Dalgaard Chapter 3 Functions – Alex Crawford

3.1 Sampling

The sample function sample(x,n,replace=,prob=) takes a random sample of a set of data. Arguments as follows:
Start with a positive integer x to select from 1 through x, or use a vector (e.g. using the c() function).
Next is the sample size; sample size must be less than population unless using replacement.
replace= is either TRUE or FALSE; FALSE by default.
prob= determines probability for each outcome in the population. By default, every outcome has an equal probability.

sample(c("H", "T"), 10, replace = TRUE, prob = c(0.8, 0.2))

##  [1] "H" "T" "H" "H" "T" "H" "H" "H" "H" "T"

3.2 Probability calculations and combinatorics

prod(x) takes the prodcut of a vector. choose(x,y) performs x!/y!(x-y)! which is combination (choose y outcomes from x possibilities, order doesn't matter, no replacement)

sample(1:40, 5)

## [1] 13 15  6  1 20

1/prod(40:36)  #Probability of getting a set of 5 numbers IN ORDER without replacement.

## [1] 1.266e-08

prod(5:1)/prod(40:36)  #Probability of getting a set of 5 numbers in ANY ORDER without replacement.

## [1] 1.52e-06

1/choose(40, 5)  #Same as above.  This performs, out of 40 options, choose 5 = 40!/5!35!

## [1] 1.52e-06

3.3. Discrete Distributions

Binomial Distribution:
f(x) = (n choose x) p^x * (1-p)^n-x where n = # of possible outcomes and x = # of favorable outcomes and p = probability of a favorable outcome in an individual trial.

3.4. Continuous Distributions

Uniform Distribution: constant density over a specified interval.
Normal Distribution: bell-shaped distribution dependent on mean [mu] and standard deviation [sigma]. Larger std dev means wider curve. Good math for error distribution and large sample sizes. f(x)=((2πs)^{-½)*exp(-(x-m)^{2/(2s²⁾⁾}}

3.5. The built-in distributions in R

3.5.1. Densities

Probability of getting a value in a particular interval = area under the distribution curve. For continuous distributions:
seq(x,y,z) returns a sequence of numbers from x to y at an interval of z. dnorm(x) returns the density for a normal distribution. Default is mean = 0 and std dev = 1.

x <- seq(-4, 4, 0.05)

plot(x, dnorm(x), type = "l")

plot of chunk unnamed-chunk-4

For discrete distributions:
dbinom(x,size=,prob=) where x is the # of observations, size= gives the # of trials, and prob= gives the probability of a favorable outcome.

x <- seq(0, 100, 1)

plot(x, dbinom(x, size = 100, prob = 0.6), type = "h")
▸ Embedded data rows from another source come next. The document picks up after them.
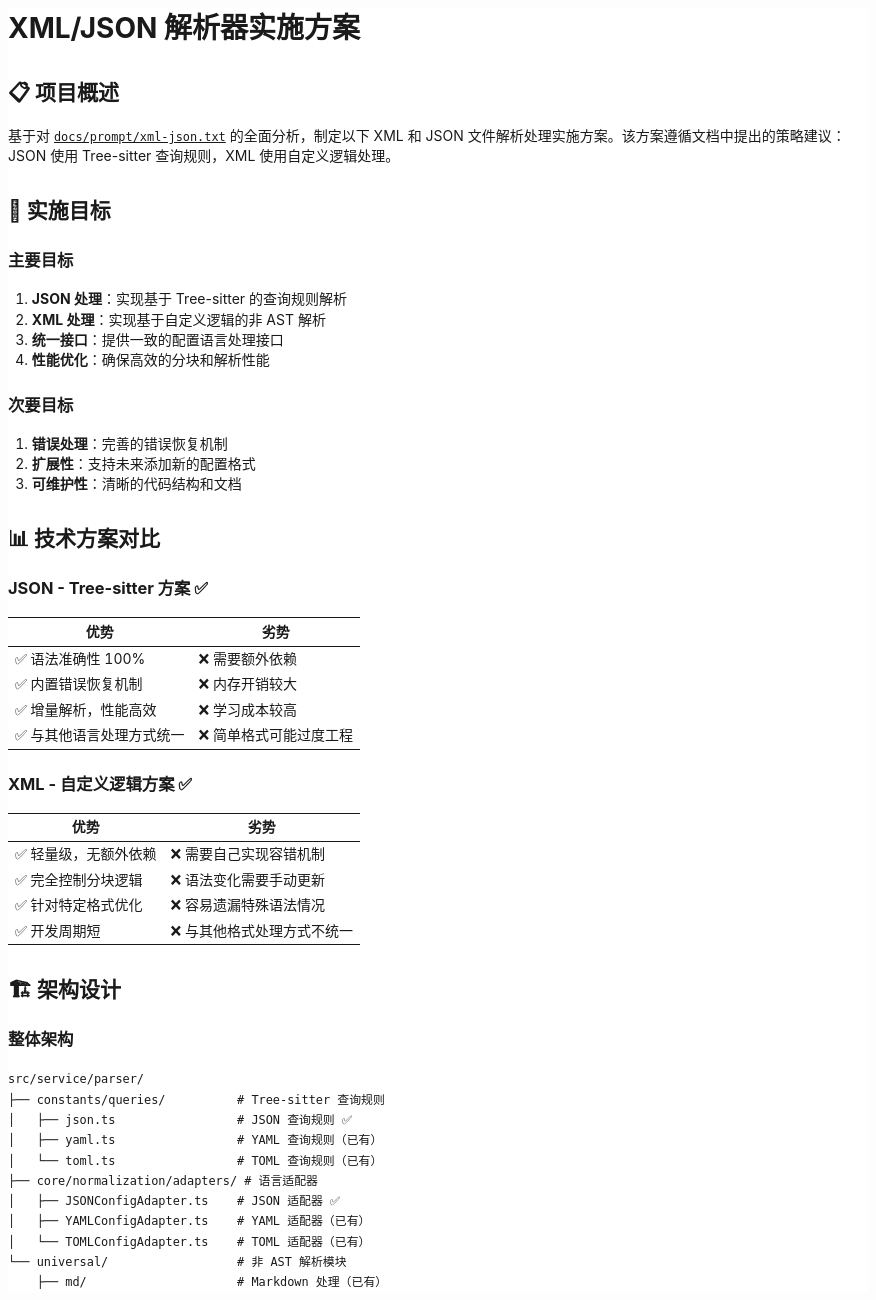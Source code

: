 # XML/JSON 解析器实施方案

## 📋 项目概述

基于对 [`docs/prompt/xml-json.txt`](docs/prompt/xml-json.txt) 的全面分析，制定以下 XML 和 JSON 文件解析处理实施方案。该方案遵循文档中提出的策略建议：JSON 使用 Tree-sitter 查询规则，XML 使用自定义逻辑处理。

## 🎯 实施目标

### 主要目标
1. **JSON 处理**：实现基于 Tree-sitter 的查询规则解析
2. **XML 处理**：实现基于自定义逻辑的非 AST 解析
3. **统一接口**：提供一致的配置语言处理接口
4. **性能优化**：确保高效的分块和解析性能

### 次要目标
1. **错误处理**：完善的错误恢复机制
2. **扩展性**：支持未来添加新的配置格式
3. **可维护性**：清晰的代码结构和文档

## 📊 技术方案对比

### JSON - Tree-sitter 方案 ✅
| 优势 | 劣势 |
|------|------|
| ✅ 语法准确性 100% | ❌ 需要额外依赖 |
| ✅ 内置错误恢复机制 | ❌ 内存开销较大 |
| ✅ 增量解析，性能高效 | ❌ 学习成本较高 |
| ✅ 与其他语言处理方式统一 | ❌ 简单格式可能过度工程 |

### XML - 自定义逻辑方案 ✅
| 优势 | 劣势 |
|------|------|
| ✅ 轻量级，无额外依赖 | ❌ 需要自己实现容错机制 |
| ✅ 完全控制分块逻辑 | ❌ 语法变化需要手动更新 |
| ✅ 针对特定格式优化 | ❌ 容易遗漏特殊语法情况 |
| ✅ 开发周期短 | ❌ 与其他格式处理方式不统一 |

## 🏗️ 架构设计

### 整体架构
```
src/service/parser/
├── constants/queries/          # Tree-sitter 查询规则
│   ├── json.ts                 # JSON 查询规则 ✅
│   ├── yaml.ts                 # YAML 查询规则（已有）
│   └── toml.ts                 # TOML 查询规则（已有）
├── core/normalization/adapters/ # 语言适配器
│   ├── JSONConfigAdapter.ts    # JSON 适配器 ✅
│   ├── YAMLConfigAdapter.ts    # YAML 适配器（已有）
│   └── TOMLConfigAdapter.ts    # TOML 适配器（已有）
└── universal/                  # 非 AST 解析模块
    ├── md/                     # Markdown 处理（已有）
```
plot of chunk unnamed-chunk-6

3.5.2. Cumulative distribution functions

Find the probability of “hitting” x or less in a given distribution. (Looking or a tail, essentially.)
pnorm(x,mean=,sd=) returns the percent of the area under the normal distribution less than x, given a mean and sd.
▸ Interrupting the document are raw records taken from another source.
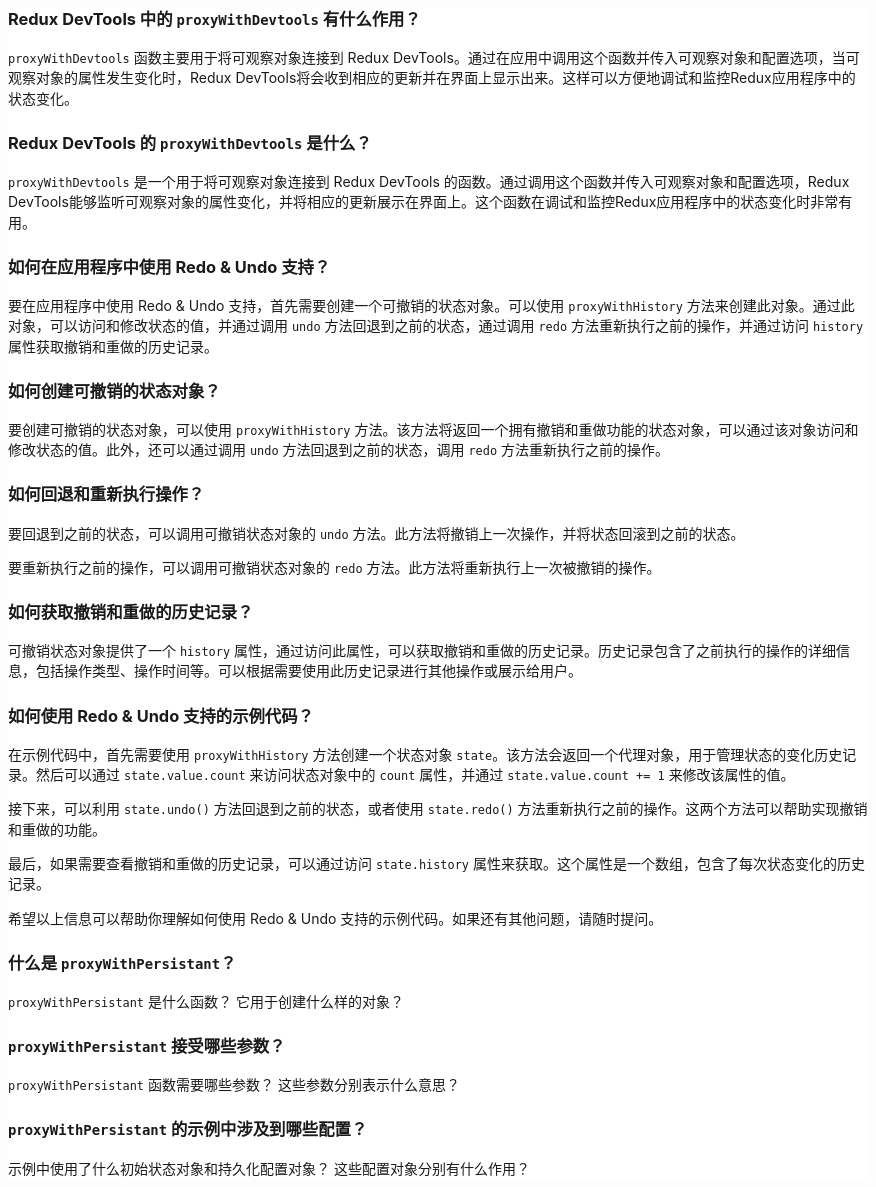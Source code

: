 ### Redux DevTools 中的 `proxyWithDevtools` 有什么作用？
`proxyWithDevtools` 函数主要用于将可观察对象连接到 Redux DevTools。通过在应用中调用这个函数并传入可观察对象和配置选项，当可观察对象的属性发生变化时，Redux DevTools将会收到相应的更新并在界面上显示出来。这样可以方便地调试和监控Redux应用程序中的状态变化。

### Redux DevTools 的 `proxyWithDevtools` 是什么？
`proxyWithDevtools` 是一个用于将可观察对象连接到 Redux DevTools 的函数。通过调用这个函数并传入可观察对象和配置选项，Redux DevTools能够监听可观察对象的属性变化，并将相应的更新展示在界面上。这个函数在调试和监控Redux应用程序中的状态变化时非常有用。

### 如何在应用程序中使用 Redo & Undo 支持？

要在应用程序中使用 Redo & Undo 支持，首先需要创建一个可撤销的状态对象。可以使用 `proxyWithHistory` 方法来创建此对象。通过此对象，可以访问和修改状态的值，并通过调用 `undo` 方法回退到之前的状态，通过调用 `redo` 方法重新执行之前的操作，并通过访问 `history` 属性获取撤销和重做的历史记录。

### 如何创建可撤销的状态对象？

要创建可撤销的状态对象，可以使用 `proxyWithHistory` 方法。该方法将返回一个拥有撤销和重做功能的状态对象，可以通过该对象访问和修改状态的值。此外，还可以通过调用 `undo` 方法回退到之前的状态，调用 `redo` 方法重新执行之前的操作。

### 如何回退和重新执行操作？

要回退到之前的状态，可以调用可撤销状态对象的 `undo` 方法。此方法将撤销上一次操作，并将状态回滚到之前的状态。

要重新执行之前的操作，可以调用可撤销状态对象的 `redo` 方法。此方法将重新执行上一次被撤销的操作。

### 如何获取撤销和重做的历史记录？

可撤销状态对象提供了一个 `history` 属性，通过访问此属性，可以获取撤销和重做的历史记录。历史记录包含了之前执行的操作的详细信息，包括操作类型、操作时间等。可以根据需要使用此历史记录进行其他操作或展示给用户。

### 如何使用 Redo & Undo 支持的示例代码？

在示例代码中，首先需要使用 `proxyWithHistory` 方法创建一个状态对象 `state`。该方法会返回一个代理对象，用于管理状态的变化历史记录。然后可以通过 `state.value.count` 来访问状态对象中的 `count` 属性，并通过 `state.value.count += 1` 来修改该属性的值。

接下来，可以利用 `state.undo()` 方法回退到之前的状态，或者使用 `state.redo()` 方法重新执行之前的操作。这两个方法可以帮助实现撤销和重做的功能。

最后，如果需要查看撤销和重做的历史记录，可以通过访问 `state.history` 属性来获取。这个属性是一个数组，包含了每次状态变化的历史记录。

希望以上信息可以帮助你理解如何使用 Redo & Undo 支持的示例代码。如果还有其他问题，请随时提问。

### 什么是 `proxyWithPersistant`？

`proxyWithPersistant` 是什么函数？
它用于创建什么样的对象？

### `proxyWithPersistant` 接受哪些参数？

`proxyWithPersistant` 函数需要哪些参数？
这些参数分别表示什么意思？

### `proxyWithPersistant` 的示例中涉及到哪些配置？

示例中使用了什么初始状态对象和持久化配置对象？
这些配置对象分别有什么作用？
pnorm(70, mean = 85, sd = 5)  # Probablity of getting a 70 on an exam when the mean was 85 and the std dev was 5, assuming grades are randomly assigned.

## [1] 0.00135

T-tests: If you know that sample size (size=) and probability of a favorable outcome (prob=), you can test the probability that x or fewer outcomes were favorable using pbinom(x,size=,prob=).

# Be careful when using discrete values!  Since it measures x or less, you
# include the observation if you want x or less and don't include it if
# you want x or more.
pbinom(4, size = 20, prob = 0.4)

## [1] 0.05095

1 - pbinom(15, size = 20, prob = 0.6)

## [1] 0.05095

1 - pbinom(16, size = 20, prob = 0.6)

## [1] 0.01596

3.5.3. Quantiles

qnorm(x) calculates the quantile x, assuming by default mean = 0 and std dev = 1

m <- 6
q75 <- qnorm(0.75, mean = m, sd = 2)
q25 <- qnorm(0.25, mean = m, sd = 2)
q75 - m == m - q25

## [1] TRUE

3.5.4. Random Numbers

rnorm(x,mean=,sd=) returns x random numbers for a population of mean= and sd=.
rbinom(x,size=y,prob=p)returns x observations counting the # of favorable outcomes with y trials each and a probability of a favorable outcome equal to p for each observation.

rnorm(10, mean = 3, sd = 1)

##  [1] 3.215 2.319 3.886 4.521 3.609 4.127 4.554 2.578 4.547 5.041

rbinom(8, 500, prob = 0.5)  # Like designing an experiment where you toss a coin 500 times and counting the number of heads.  Perfrom the experiment 8 times.

## [1] 252 248 254 254 235 225 246 246

3.6. Exercises

3.1.

1 - pnorm(3)

## [1] 0.00135

1 - pnorm(42, mean = 35, sd = 6)

## [1] 0.1217

pbinom(0, size = 10, prob = 0.2)

## [1] 0.1074

3.3.

# Actually testing 'What is the chance of 0 unfavorable outcomes when
# probability of the unfavorable is 20%?' (As opposed to testing the
# probability of 10 favorable with probability of 80%.)
pbinom(0, size = 10, 0.2)

## [1] 0.1074

3.4.

# Make prob= 0.5.  size= is the number of flips per experiment.  x is the
# number of experiments.  The return is a vector reporting the number of
# heads.
cointoss <- rbinom(1000, size = 500, p = 0.5)
summary(cointoss)

##    Min. 1st Qu.  Median    Mean 3rd Qu.    Max. 
##     210     242     250     250     257     281

hist(cointoss, xlab = "# of Heads", main = "100 Coin Tossing Experiments", col = "beige")

plot of chunk unnamed-chunk-14

qqnorm(cointoss, main = "Normal Q-Q Plot for Coin Toss")
qqline(cointoss)

plot of chunk unnamed-chunk-15